▶ [What is being asked] Go through the listing and count the lines with "master" in them; write only the number.
--- Exercise material Enclosed Below ---
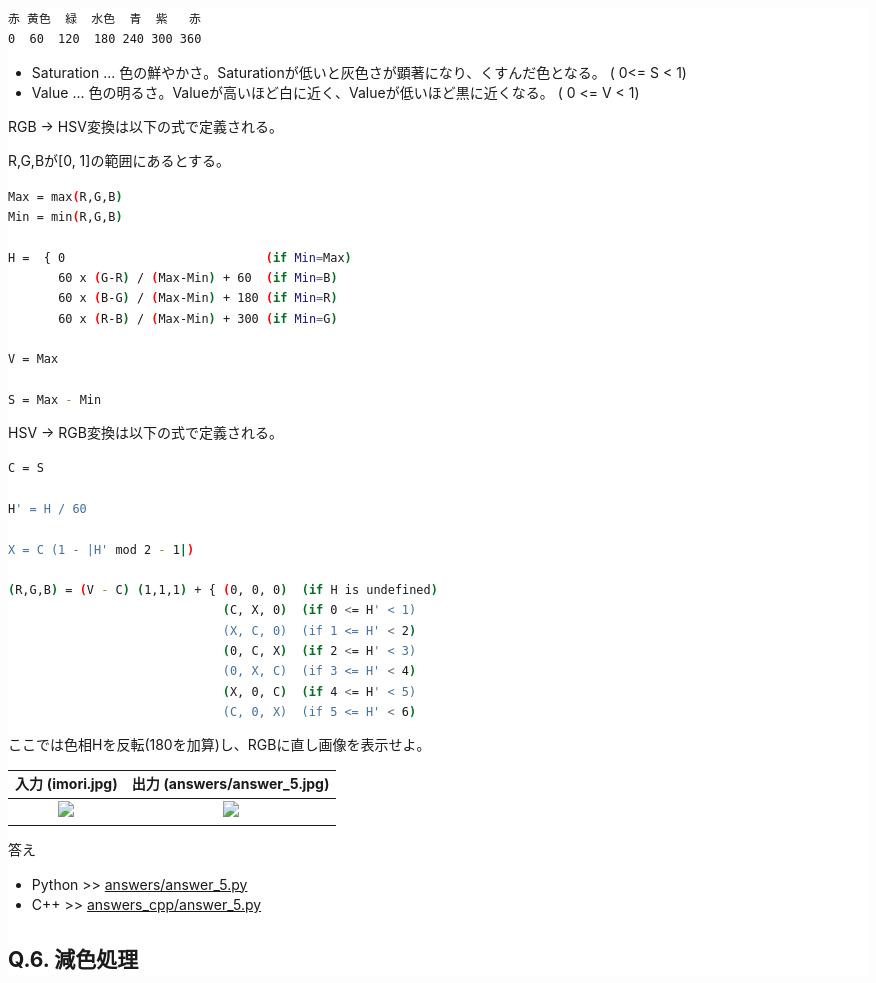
 ```bash
赤 黄色  緑  水色  青  紫   赤
0  60  120  180 240 300 360
```

- Saturation ... 色の鮮やかさ。Saturationが低いと灰色さが顕著になり、くすんだ色となる。 ( 0<= S < 1)
- Value ... 色の明るさ。Valueが高いほど白に近く、Valueが低いほど黒に近くなる。 ( 0 <= V < 1)

RGB -> HSV変換は以下の式で定義される。

R,G,Bが[0, 1]の範囲にあるとする。

```bash
Max = max(R,G,B)
Min = min(R,G,B)

H =  { 0                            (if Min=Max)
       60 x (G-R) / (Max-Min) + 60  (if Min=B)
       60 x (B-G) / (Max-Min) + 180 (if Min=R)
       60 x (R-B) / (Max-Min) + 300 (if Min=G)
       
V = Max

S = Max - Min
```

HSV -> RGB変換は以下の式で定義される。

```bash
C = S

H' = H / 60

X = C (1 - |H' mod 2 - 1|)

(R,G,B) = (V - C) (1,1,1) + { (0, 0, 0)  (if H is undefined)
                              (C, X, 0)  (if 0 <= H' < 1)
                              (X, C, 0)  (if 1 <= H' < 2)
                              (0, C, X)  (if 2 <= H' < 3)
                              (0, X, C)  (if 3 <= H' < 4)
                              (X, 0, C)  (if 4 <= H' < 5)
                              (C, 0, X)  (if 5 <= H' < 6)
```
ここでは色相Hを反転(180を加算)し、RGBに直し画像を表示せよ。

|入力 (imori.jpg)|出力 (answers/answer_5.jpg)|
|:---:|:---:|
|![](imori.jpg)|![](answers/answer_5.jpg)|

答え 
- Python >> [answers/answer_5.py](https://github.com/yoyoyo-yo/Gasyori100knock/blob/master/Question_01_10/answers/answer_5.py)
- C++ >> [answers_cpp/answer_5.py](https://github.com/yoyoyo-yo/Gasyori100knock/blob/master/Question_01_10/answers_cpp/answer_5.cpp)

## Q.6. 減色処理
--- End of Enclosed Exercise material ---
▶ [Answer to the problem] 2